BEGIN Record extracts

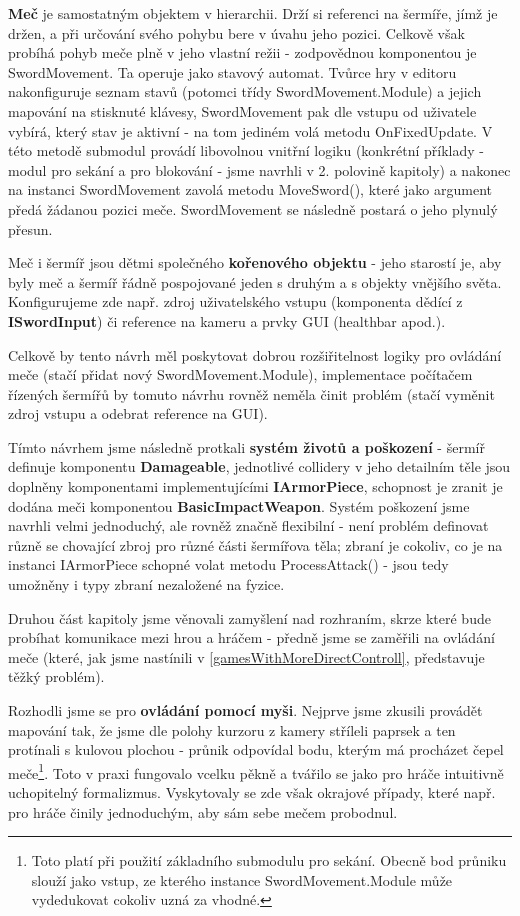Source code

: \textbf{Meč} je samostatným objektem v hierarchii. Drží si referenci na šermíře, jímž je držen, a při určování svého pohybu bere v úvahu jeho pozici. Celkově však probíhá pohyb meče plně v jeho vlastní režii - zodpovědnou komponentou je SwordMovement. Ta operuje jako stavový automat. Tvůrce hry v editoru nakonfiguruje seznam stavů (potomci třídy SwordMovement.Module) a jejich mapování na stisknuté klávesy, SwordMovement pak dle vstupu od uživatele vybírá, který stav je aktivní - na tom jediném volá metodu OnFixedUpdate. V této metodě submodul provádí libovolnou vnitřní logiku (konkrétní příklady - modul pro sekání a pro blokování - jsme navrhli v 2. polovině kapitoly) a nakonec na instanci SwordMovement zavolá metodu MoveSword(), které jako argument předá žádanou pozici meče. SwordMovement se následně postará o jeho plynulý přesun. 

Meč i šermíř jsou dětmi společného \textbf{kořenového objektu} - jeho starostí je, aby byly meč a šermíř řádně pospojované jeden s druhým a s objekty vnějšího světa. Konfigurujeme zde např. zdroj uživatelského vstupu (komponenta dědící z \textbf{ISwordInput}) či reference na kameru a prvky GUI (healthbar apod.).

Celkově by tento návrh měl poskytovat dobrou rozšiřitelnost logiky pro ovládání meče (stačí přidat nový SwordMovement.Module), implementace počítačem řízených šermířů by tomuto návrhu rovněž neměla činit problém (stačí vyměnit zdroj vstupu a odebrat reference na GUI).

Tímto návrhem jsme následně protkali \textbf{systém životů a poškození} - šermíř definuje komponentu \textbf{Damageable}, jednotlivé collidery v jeho detailním těle jsou doplněny komponentami implementujícími \textbf{IArmorPiece}, schopnost je zranit je dodána meči komponentou \textbf{BasicImpactWeapon}. Systém poškození jsme navrhli velmi jednoduchý, ale rovněž značně flexibilní - není problém definovat různě se chovající zbroj pro různé části šermířova těla; zbraní je cokoliv, co je na instanci IArmorPiece schopné volat metodu ProcessAttack() - jsou tedy umožněny i typy zbraní nezaložené na fyzice.

\bigbreak

Druhou část kapitoly jsme věnovali zamyšlení nad rozhraním, skrze které bude probíhat komunikace mezi hrou a hráčem - předně jsme se zaměřili na ovládání meče (které, jak jsme nastínili v \ref{gamesWithMoreDirectControll}, představuje těžký problém).

Rozhodli jsme se pro \textbf{ovládání pomocí myši}. Nejprve jsme zkusili provádět mapování tak, že jsme dle polohy kurzoru z kamery stříleli paprsek a ten protínali s kulovou plochou - průnik odpovídal bodu, kterým má procházet čepel meče\footnote{Toto platí při použití základního submodulu pro sekání. Obecně bod průniku slouží jako vstup, ze kterého instance SwordMovement.Module může vydedukovat cokoliv uzná za vhodné.}. Toto v praxi fungovalo vcelku pěkně a tvářilo se jako pro hráče intuitivně uchopitelný formalizmus. Vyskytovaly se zde však okrajové případy, které např. pro hráče činily jednoduchým, aby sám sebe mečem probodnul.


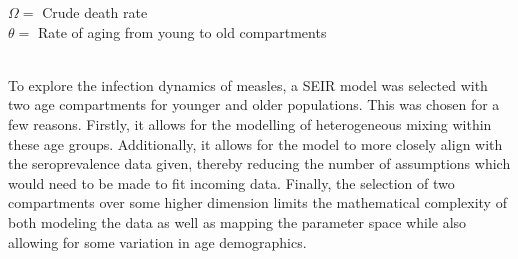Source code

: \documentclass[../Paper.tex]{subfiles}
\begin{document}
 $\Omega = $ Crude death rate \\
 $\theta = $ Rate of aging from young to old compartments \\
\\
\raggedright
To explore the infection dynamics of measles, a SEIR model was selected with two
age compartments for younger and older populations. This was chosen for a few
reasons. Firstly, it allows for the modelling of heterogeneous mixing within
these age groups. Additionally, it allows for the model to more closely
align with the seroprevalence data given, thereby reducing the number of assumptions
which would need to be made to fit incoming data. Finally, the selection of two
compartments over some higher dimension limits the mathematical complexity of both
modeling the data as well as mapping the parameter space while also allowing
for some variation in age demographics.

\clearpage
\end{document}
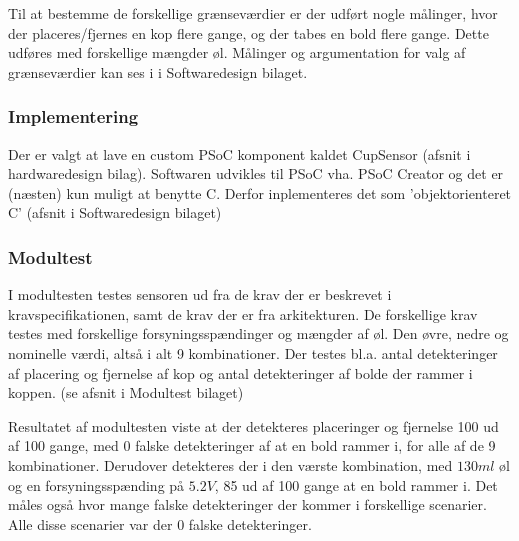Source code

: \documentclass[Rapport/Rapport_main.tex]{subfiles}
\begin{document}
Til at bestemme de forskellige grænseværdier er der udført nogle målinger, hvor der placeres/fjernes en kop flere gange, og der tabes en bold flere gange. Dette udføres med forskellige mængder øl. Målinger og argumentation for valg af grænseværdier kan ses i  i Softwaredesign bilaget. 

 

\subsubsection{Implementering}\label{sec:CupSensorImplementering}
Der er valgt at lave en custom PSoC komponent kaldet CupSensor (afsnit  i hardwaredesign bilag). Softwaren udvikles til PSoC vha. PSoC Creator og det er (næsten) kun muligt at benytte C. Derfor inplementeres det som 'objektorienteret C' (afsnit  i Softwaredesign bilaget)

\subsubsection{Modultest}
I modultesten testes sensoren ud fra de krav der er beskrevet i kravspecifikationen, samt de krav der er fra arkitekturen. De forskellige krav testes med forskellige forsyningsspændinger og mængder af øl. Den øvre, nedre og nominelle værdi, altså i alt 9 kombinationer. Der testes bl.a. antal detekteringer af placering og fjernelse af kop og antal detekteringer af bolde der rammer i koppen. (se afsnit  i Modultest bilaget)

Resultatet af modultesten viste at der detekteres placeringer og fjernelse 100 ud af 100 gange, med 0 falske detekteringer af at en bold rammer i, for alle af de 9 kombinationer. Derudover detekteres der i den værste kombination, med $130\si{ml}$ øl og en forsyningsspænding på $5.2\si{V}$, 85 ud af 100 gange at en bold rammer i. Det måles også hvor mange falske detekteringer der kommer i forskellige scenarier. Alle disse scenarier var der 0 falske detekteringer.
\end{document}
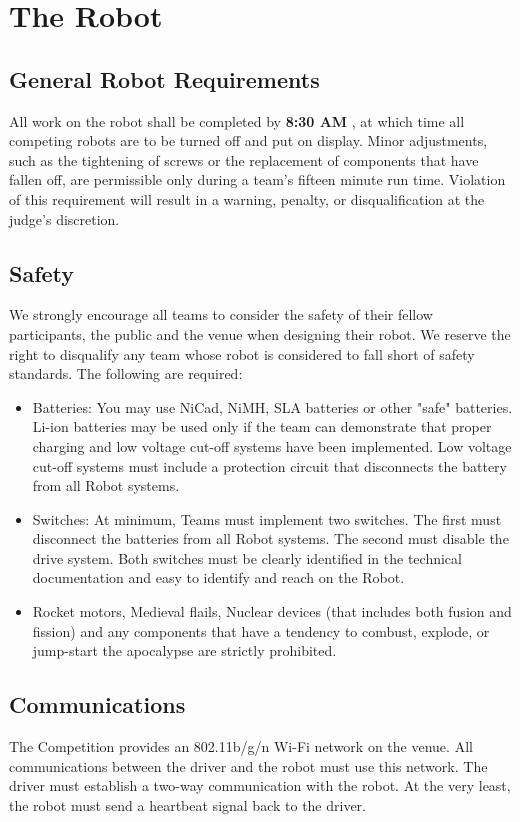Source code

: \section{The Robot}
\subsection{General Robot Requirements}
All work on the robot shall be completed by \textbf{8:30 AM \competition}, at which time all competing robots are to be turned off and put on display. Minor adjustments, such as the tightening of screws or the replacement of components that have fallen off, are permissible only during a team’s fifteen minute run time. Violation of this requirement will result in a warning, penalty, or disqualification at the judge's discretion.

\subsection{Safety}
We strongly encourage all teams to consider the safety of their fellow participants, the public and the venue when designing their robot. We reserve the right to disqualify any team whose robot is considered to fall short of safety standards. The following are required:

\begin{itemize}
\item Batteries: You may use NiCad, NiMH, SLA batteries or other "safe" batteries. Li-ion batteries may be used only if the team can demonstrate that proper charging and low voltage cut-off systems have been implemented. Low voltage cut-off systems must include a protection circuit that disconnects the battery from all Robot systems.
\item Switches: At minimum, Teams must implement two switches. The first must disconnect the batteries from all Robot systems. The second must disable the drive system. Both switches must be clearly identified in the technical documentation and easy to identify and reach on the Robot. 
\item Rocket motors, Medieval flails, Nuclear devices (that includes both fusion and fission) and any components that have a tendency to combust, explode, or jump-start the apocalypse are strictly prohibited.
\end{itemize}

\subsection{Communications}
The Competition provides an 802.11b/g/n Wi-Fi network on the venue. All communications between the driver and the robot must use this network. The driver must establish a two-way communication with the robot. At the very least, the robot must send a heartbeat signal back to the driver.

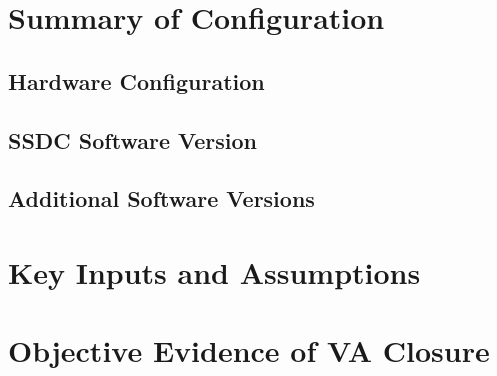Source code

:\documentclass[TR]{spherex}
\begin{document}
\section{Summary of Configuration} %

\subsection{Hardware Configuration}

\subsection{SSDC Software Version}

\subsection{Additional Software Versions} %

\section{Key Inputs and Assumptions} %


\section{Objective Evidence of VA Closure}

\end{document}
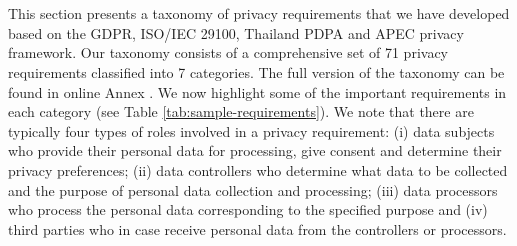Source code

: \section{} \label{sec:taxonomy}

This section presents a taxonomy of privacy requirements that we have developed based on the GDPR, ISO/IEC 29100, Thailand PDPA and APEC privacy framework. Our taxonomy consists of a comprehensive set of 71 privacy requirements classified into 7 categories. The full version of the taxonomy can be found in online Annex \cite{reppkg-pridp}. We now highlight some of the important requirements in each category (see Table \ref{tab:sample-requirements}). We note that there are typically four types of roles involved in a privacy requirement: (i) data subjects who provide their personal data for processing, give consent and determine their privacy preferences; (ii) data controllers who determine what data to be collected and the purpose of personal data collection and processing; (iii) data processors who process the personal data corresponding to the specified purpose and (iv) third parties who in case receive personal data from the controllers or processors.

\vspace{-4mm}

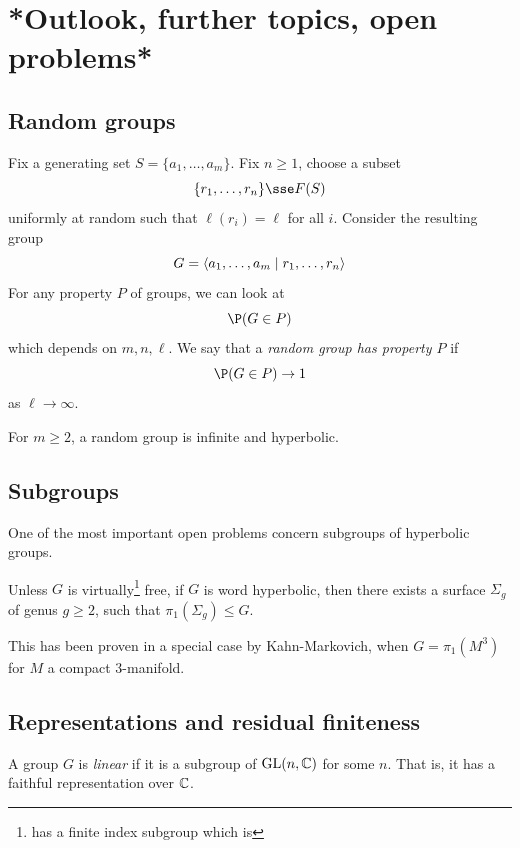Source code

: \documentclass{article}
\begin{document}
\lec

\section{*Outlook, further topics, open problems*}

\subsection*{Random groups}

Fix a generating set \(S = \{a_1, \dots, a_m\}\). Fix \(n \ge 1\), choose a subset
\[\{r_1, \dots, r_n\} \sse F(S)\]
uniformly at random such that \(\ell(r_i) = \ell\) for all \(i\). Consider the resulting group
\[G = \inner{a_1, \dots, a_m \mid r_1, \dots, r_n}\]
For any property \(P\) of groups, we can look at
\[\P(G \in P)\]
which depends on \(m, n, \ell\). We say that a \emph{random group has property \(P\)} if
\[\P(G \in P) \to 1\]
as \(\ell \to \infty\).

\begin{theorem}

    For \(m \ge 2\), a random group is infinite and hyperbolic.
\end{theorem}

\subsection*{Subgroups}

One of the most important open problems concern subgroups of hyperbolic groups.

\begin{conjecture}
     Unless \(G\) is virtually\footnote{has a finite index subgroup which is} free, if \(G\) is word hyperbolic, then there exists a surface \(\Sigma_g\) of genus \(g \ge 2\), such that \(\pi_1(\Sigma_g) \le G\).
\end{conjecture}

This has been proven in a special case by Kahn-Markovich, when \(G = \pi_1(M^3)\) for \(M\) a compact \(3\)-manifold.

\subsection*{Representations and residual finiteness}

A group \(G\) is \emph{linear} if it is a subgroup of \(\GL(n, \C)\) for some \(n\). That is, it has a faithful representation over \(\C\).
\end{document}
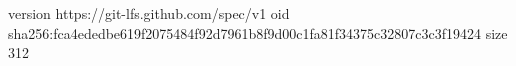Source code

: version https://git-lfs.github.com/spec/v1
oid sha256:fca4ededbe619f2075484f92d7961b8f9d00c1fa81f34375c32807c3c3f19424
size 312
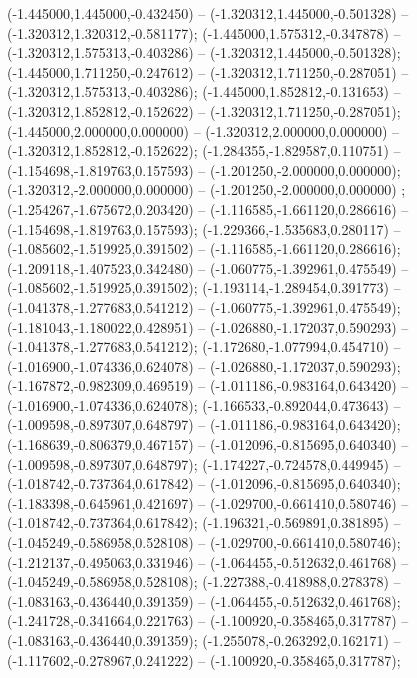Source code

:  (-1.445000,1.445000,-0.432450) -- (-1.320312,1.445000,-0.501328) -- (-1.320312,1.320312,-0.581177);
 (-1.445000,1.575312,-0.347878) -- (-1.320312,1.575313,-0.403286) -- (-1.320312,1.445000,-0.501328);
 (-1.445000,1.711250,-0.247612) -- (-1.320312,1.711250,-0.287051) -- (-1.320312,1.575313,-0.403286);
 (-1.445000,1.852812,-0.131653) -- (-1.320312,1.852812,-0.152622) -- (-1.320312,1.711250,-0.287051);
 (-1.445000,2.000000,0.000000) -- (-1.320312,2.000000,0.000000) -- (-1.320312,1.852812,-0.152622);
 (-1.284355,-1.829587,0.110751) -- (-1.154698,-1.819763,0.157593) -- (-1.201250,-2.000000,0.000000);
 (-1.320312,-2.000000,0.000000) -- (-1.201250,-2.000000,0.000000) ;
 (-1.254267,-1.675672,0.203420) -- (-1.116585,-1.661120,0.286616) -- (-1.154698,-1.819763,0.157593);
 (-1.229366,-1.535683,0.280117) -- (-1.085602,-1.519925,0.391502) -- (-1.116585,-1.661120,0.286616);
 (-1.209118,-1.407523,0.342480) -- (-1.060775,-1.392961,0.475549) -- (-1.085602,-1.519925,0.391502);
 (-1.193114,-1.289454,0.391773) -- (-1.041378,-1.277683,0.541212) -- (-1.060775,-1.392961,0.475549);
 (-1.181043,-1.180022,0.428951) -- (-1.026880,-1.172037,0.590293) -- (-1.041378,-1.277683,0.541212);
 (-1.172680,-1.077994,0.454710) -- (-1.016900,-1.074336,0.624078) -- (-1.026880,-1.172037,0.590293);
 (-1.167872,-0.982309,0.469519) -- (-1.011186,-0.983164,0.643420) -- (-1.016900,-1.074336,0.624078);
 (-1.166533,-0.892044,0.473643) -- (-1.009598,-0.897307,0.648797) -- (-1.011186,-0.983164,0.643420);
 (-1.168639,-0.806379,0.467157) -- (-1.012096,-0.815695,0.640340) -- (-1.009598,-0.897307,0.648797);
 (-1.174227,-0.724578,0.449945) -- (-1.018742,-0.737364,0.617842) -- (-1.012096,-0.815695,0.640340);
 (-1.183398,-0.645961,0.421697) -- (-1.029700,-0.661410,0.580746) -- (-1.018742,-0.737364,0.617842);
 (-1.196321,-0.569891,0.381895) -- (-1.045249,-0.586958,0.528108) -- (-1.029700,-0.661410,0.580746);
 (-1.212137,-0.495063,0.331946) -- (-1.064455,-0.512632,0.461768) -- (-1.045249,-0.586958,0.528108);
 (-1.227388,-0.418988,0.278378) -- (-1.083163,-0.436440,0.391359) -- (-1.064455,-0.512632,0.461768);
 (-1.241728,-0.341664,0.221763) -- (-1.100920,-0.358465,0.317787) -- (-1.083163,-0.436440,0.391359);
 (-1.255078,-0.263292,0.162171) -- (-1.117602,-0.278967,0.241222) -- (-1.100920,-0.358465,0.317787);

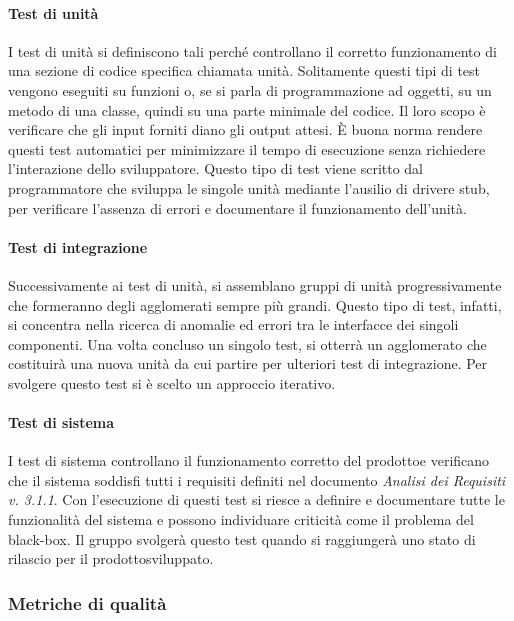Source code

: \paragraph*{Test di unità} %
I test di unità si definiscono tali perché controllano il corretto funzionamento di una sezione di codice specifica chiamata unità. Solitamente questi tipi di test vengono eseguiti su funzioni o, se si parla di programmazione ad oggetti, su un metodo di una classe, quindi su una parte minimale del codice. Il loro scopo è verificare che gli input forniti diano gli output attesi. È buona norma rendere questi test automatici per minimizzare il tempo di esecuzione senza richiedere l'interazione dello sviluppatore. Questo tipo di test viene scritto dal programmatore che sviluppa le singole unità mediante l'ausilio di driver\glosp e stub\glo, per verificare l'assenza di errori e documentare il funzionamento dell'unità.

\paragraph*{Test di integrazione} %
Successivamente ai test di unità, si assemblano gruppi di unità progressivamente che formeranno degli agglomerati sempre più grandi. Questo tipo di test, infatti, si concentra nella ricerca di anomalie ed errori tra le interfacce dei singoli componenti. Una volta concluso un singolo test, si otterrà un agglomerato che costituirà una nuova unità da cui partire per ulteriori test di integrazione. Per svolgere questo test si è scelto un approccio iterativo.

\paragraph*{Test di sistema} %
I test di sistema controllano il funzionamento corretto del prodotto\glosp e verificano che il sistema soddisfi tutti i requisiti definiti nel documento \textit{Analisi dei Requisiti v. 3.1.1}. Con l'esecuzione di questi test si riesce a definire e documentare tutte le funzionalità del sistema e possono individuare criticità come il problema del black-box\glo. Il gruppo svolgerà questo test quando si raggiungerà uno stato di rilascio per il prodotto\glosp sviluppato.

\subsubsection{Metriche di qualità}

END Record extracts

Only the lines that contain the string "subfiles" should be copied from the entries above.

: \documentclass[../Paper.tex]{subfiles}
: \documentclass[Rapport/Rapport_main.tex]{subfiles}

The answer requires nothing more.